• **Problem to work on**
Only lines containing the word "from" are needed; pull them out of the material.

• **Provided entries**
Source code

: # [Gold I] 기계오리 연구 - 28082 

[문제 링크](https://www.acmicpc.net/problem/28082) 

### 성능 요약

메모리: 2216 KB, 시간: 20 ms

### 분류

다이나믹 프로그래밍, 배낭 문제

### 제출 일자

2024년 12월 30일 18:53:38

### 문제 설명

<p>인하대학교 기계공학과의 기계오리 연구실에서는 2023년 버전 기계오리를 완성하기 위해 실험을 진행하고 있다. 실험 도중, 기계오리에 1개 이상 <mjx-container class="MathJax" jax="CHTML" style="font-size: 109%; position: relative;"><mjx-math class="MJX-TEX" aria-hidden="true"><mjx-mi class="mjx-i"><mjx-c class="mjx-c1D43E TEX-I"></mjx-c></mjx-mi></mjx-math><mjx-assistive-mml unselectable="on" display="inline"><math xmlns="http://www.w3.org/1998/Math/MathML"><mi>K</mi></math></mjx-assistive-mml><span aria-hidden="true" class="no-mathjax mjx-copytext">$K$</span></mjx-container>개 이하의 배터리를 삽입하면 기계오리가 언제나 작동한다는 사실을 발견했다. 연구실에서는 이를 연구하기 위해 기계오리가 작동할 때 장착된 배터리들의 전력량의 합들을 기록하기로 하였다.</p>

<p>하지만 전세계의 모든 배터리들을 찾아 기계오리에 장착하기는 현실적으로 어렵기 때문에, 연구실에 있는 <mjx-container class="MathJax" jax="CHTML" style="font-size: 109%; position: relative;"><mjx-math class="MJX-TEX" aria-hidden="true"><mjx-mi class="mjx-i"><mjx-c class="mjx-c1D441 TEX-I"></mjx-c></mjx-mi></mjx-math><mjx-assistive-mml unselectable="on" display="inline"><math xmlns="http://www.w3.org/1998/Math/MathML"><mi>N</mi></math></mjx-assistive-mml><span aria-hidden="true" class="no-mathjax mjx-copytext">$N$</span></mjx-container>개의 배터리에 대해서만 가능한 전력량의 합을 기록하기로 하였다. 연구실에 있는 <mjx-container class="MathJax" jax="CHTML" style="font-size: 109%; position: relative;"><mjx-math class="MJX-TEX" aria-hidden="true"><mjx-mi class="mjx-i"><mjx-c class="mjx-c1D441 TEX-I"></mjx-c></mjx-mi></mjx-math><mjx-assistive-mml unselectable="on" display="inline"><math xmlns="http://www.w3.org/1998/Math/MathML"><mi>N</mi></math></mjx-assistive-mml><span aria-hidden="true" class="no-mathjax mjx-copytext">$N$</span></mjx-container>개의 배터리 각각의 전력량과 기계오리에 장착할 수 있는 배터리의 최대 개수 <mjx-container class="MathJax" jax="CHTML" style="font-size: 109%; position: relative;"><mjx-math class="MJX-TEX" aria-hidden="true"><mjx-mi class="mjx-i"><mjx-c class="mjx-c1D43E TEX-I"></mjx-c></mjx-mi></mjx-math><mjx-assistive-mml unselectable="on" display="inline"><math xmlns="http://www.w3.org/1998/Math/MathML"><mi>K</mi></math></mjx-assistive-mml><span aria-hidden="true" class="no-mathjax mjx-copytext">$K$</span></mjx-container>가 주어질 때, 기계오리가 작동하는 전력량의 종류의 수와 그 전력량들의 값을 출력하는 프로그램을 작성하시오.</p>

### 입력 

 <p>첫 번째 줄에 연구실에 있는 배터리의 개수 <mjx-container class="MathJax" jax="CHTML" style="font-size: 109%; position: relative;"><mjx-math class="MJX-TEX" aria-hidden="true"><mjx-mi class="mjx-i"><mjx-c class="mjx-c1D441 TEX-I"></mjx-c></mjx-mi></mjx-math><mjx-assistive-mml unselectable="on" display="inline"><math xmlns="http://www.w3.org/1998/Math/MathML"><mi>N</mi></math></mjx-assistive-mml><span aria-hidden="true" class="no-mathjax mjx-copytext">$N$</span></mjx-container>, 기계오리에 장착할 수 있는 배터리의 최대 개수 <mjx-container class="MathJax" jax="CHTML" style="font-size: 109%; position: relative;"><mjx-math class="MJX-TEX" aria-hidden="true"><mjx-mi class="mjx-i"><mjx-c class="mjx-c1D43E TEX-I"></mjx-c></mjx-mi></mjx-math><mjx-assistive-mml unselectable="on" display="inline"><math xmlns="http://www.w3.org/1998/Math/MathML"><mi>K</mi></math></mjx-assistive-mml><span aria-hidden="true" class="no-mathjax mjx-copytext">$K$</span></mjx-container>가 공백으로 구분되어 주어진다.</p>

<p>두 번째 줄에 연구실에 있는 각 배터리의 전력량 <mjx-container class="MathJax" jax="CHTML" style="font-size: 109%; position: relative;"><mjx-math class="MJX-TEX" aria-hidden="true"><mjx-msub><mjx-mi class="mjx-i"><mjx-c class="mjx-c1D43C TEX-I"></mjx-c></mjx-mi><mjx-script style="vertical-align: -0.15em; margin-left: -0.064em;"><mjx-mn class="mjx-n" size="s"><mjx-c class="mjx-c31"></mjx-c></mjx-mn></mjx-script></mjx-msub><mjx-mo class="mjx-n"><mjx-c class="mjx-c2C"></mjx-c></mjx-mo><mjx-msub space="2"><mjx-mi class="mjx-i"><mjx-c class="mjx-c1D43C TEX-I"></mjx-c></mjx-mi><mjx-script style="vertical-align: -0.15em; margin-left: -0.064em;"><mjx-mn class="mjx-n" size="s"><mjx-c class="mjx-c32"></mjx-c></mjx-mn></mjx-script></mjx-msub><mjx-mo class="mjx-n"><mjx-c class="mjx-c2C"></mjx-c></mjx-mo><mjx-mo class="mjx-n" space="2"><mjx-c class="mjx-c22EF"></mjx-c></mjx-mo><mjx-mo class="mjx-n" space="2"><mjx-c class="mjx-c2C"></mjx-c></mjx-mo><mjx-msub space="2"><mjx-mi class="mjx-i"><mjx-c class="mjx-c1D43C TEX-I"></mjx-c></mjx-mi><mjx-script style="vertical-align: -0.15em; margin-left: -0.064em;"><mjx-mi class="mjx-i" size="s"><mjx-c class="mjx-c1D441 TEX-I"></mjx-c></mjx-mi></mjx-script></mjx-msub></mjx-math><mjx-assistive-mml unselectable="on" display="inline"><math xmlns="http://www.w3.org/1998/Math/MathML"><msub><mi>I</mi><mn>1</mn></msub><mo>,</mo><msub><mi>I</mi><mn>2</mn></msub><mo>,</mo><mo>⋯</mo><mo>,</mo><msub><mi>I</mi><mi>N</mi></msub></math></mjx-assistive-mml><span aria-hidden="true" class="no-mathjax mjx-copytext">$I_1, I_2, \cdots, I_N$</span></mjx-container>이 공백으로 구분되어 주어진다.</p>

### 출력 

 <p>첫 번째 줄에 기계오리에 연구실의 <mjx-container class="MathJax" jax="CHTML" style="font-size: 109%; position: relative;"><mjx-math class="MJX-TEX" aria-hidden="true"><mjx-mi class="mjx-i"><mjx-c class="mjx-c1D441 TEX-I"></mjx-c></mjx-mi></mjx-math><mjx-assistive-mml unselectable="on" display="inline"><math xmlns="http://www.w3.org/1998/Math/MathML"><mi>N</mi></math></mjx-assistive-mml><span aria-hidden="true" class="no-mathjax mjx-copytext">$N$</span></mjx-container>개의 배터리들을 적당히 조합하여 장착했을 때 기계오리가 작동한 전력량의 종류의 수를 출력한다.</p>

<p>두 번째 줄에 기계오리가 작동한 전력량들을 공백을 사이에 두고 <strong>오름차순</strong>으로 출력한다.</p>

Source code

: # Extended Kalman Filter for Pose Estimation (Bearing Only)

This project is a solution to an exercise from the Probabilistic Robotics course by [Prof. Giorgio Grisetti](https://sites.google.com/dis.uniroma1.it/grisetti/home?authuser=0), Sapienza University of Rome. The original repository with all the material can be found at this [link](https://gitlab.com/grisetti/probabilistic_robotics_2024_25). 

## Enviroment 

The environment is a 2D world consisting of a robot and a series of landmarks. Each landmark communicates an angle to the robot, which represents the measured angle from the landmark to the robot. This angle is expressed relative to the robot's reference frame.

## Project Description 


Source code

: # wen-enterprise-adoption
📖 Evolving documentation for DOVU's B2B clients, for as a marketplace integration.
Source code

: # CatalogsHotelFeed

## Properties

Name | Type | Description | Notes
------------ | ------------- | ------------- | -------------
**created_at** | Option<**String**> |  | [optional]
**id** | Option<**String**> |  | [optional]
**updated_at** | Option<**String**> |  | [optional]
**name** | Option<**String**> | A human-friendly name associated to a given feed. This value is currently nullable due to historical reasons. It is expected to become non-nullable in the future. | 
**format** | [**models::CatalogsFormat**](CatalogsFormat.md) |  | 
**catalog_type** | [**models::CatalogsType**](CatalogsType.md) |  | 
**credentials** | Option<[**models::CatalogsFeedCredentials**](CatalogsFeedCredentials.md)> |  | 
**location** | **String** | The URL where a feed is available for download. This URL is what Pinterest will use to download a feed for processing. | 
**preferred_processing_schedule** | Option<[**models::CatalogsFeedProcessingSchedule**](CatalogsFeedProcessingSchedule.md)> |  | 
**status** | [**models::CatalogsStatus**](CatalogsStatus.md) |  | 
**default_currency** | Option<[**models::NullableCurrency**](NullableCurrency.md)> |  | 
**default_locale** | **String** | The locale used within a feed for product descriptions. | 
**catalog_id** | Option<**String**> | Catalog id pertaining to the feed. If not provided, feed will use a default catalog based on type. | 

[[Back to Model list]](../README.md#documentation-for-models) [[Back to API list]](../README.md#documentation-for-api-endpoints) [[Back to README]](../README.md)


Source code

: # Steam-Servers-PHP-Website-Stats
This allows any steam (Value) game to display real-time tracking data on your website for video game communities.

• **Response**
This project is a solution to an exercise from the Probabilistic Robotics course by [Prof. Giorgio Grisetti](https://sites.google.com/dis.uniroma1.it/grisetti/home?authuser=0), Sapienza University of Rome. The original repository with all the material can be found at this [link](https://gitlab.com/grisetti/probabilistic_robotics_2024_25). 
The environment is a 2D world consisting of a robot and a series of landmarks. Each landmark communicates an angle to the robot, which represents the measured angle from the landmark to the robot. This angle is expressed relative to the robot's reference frame.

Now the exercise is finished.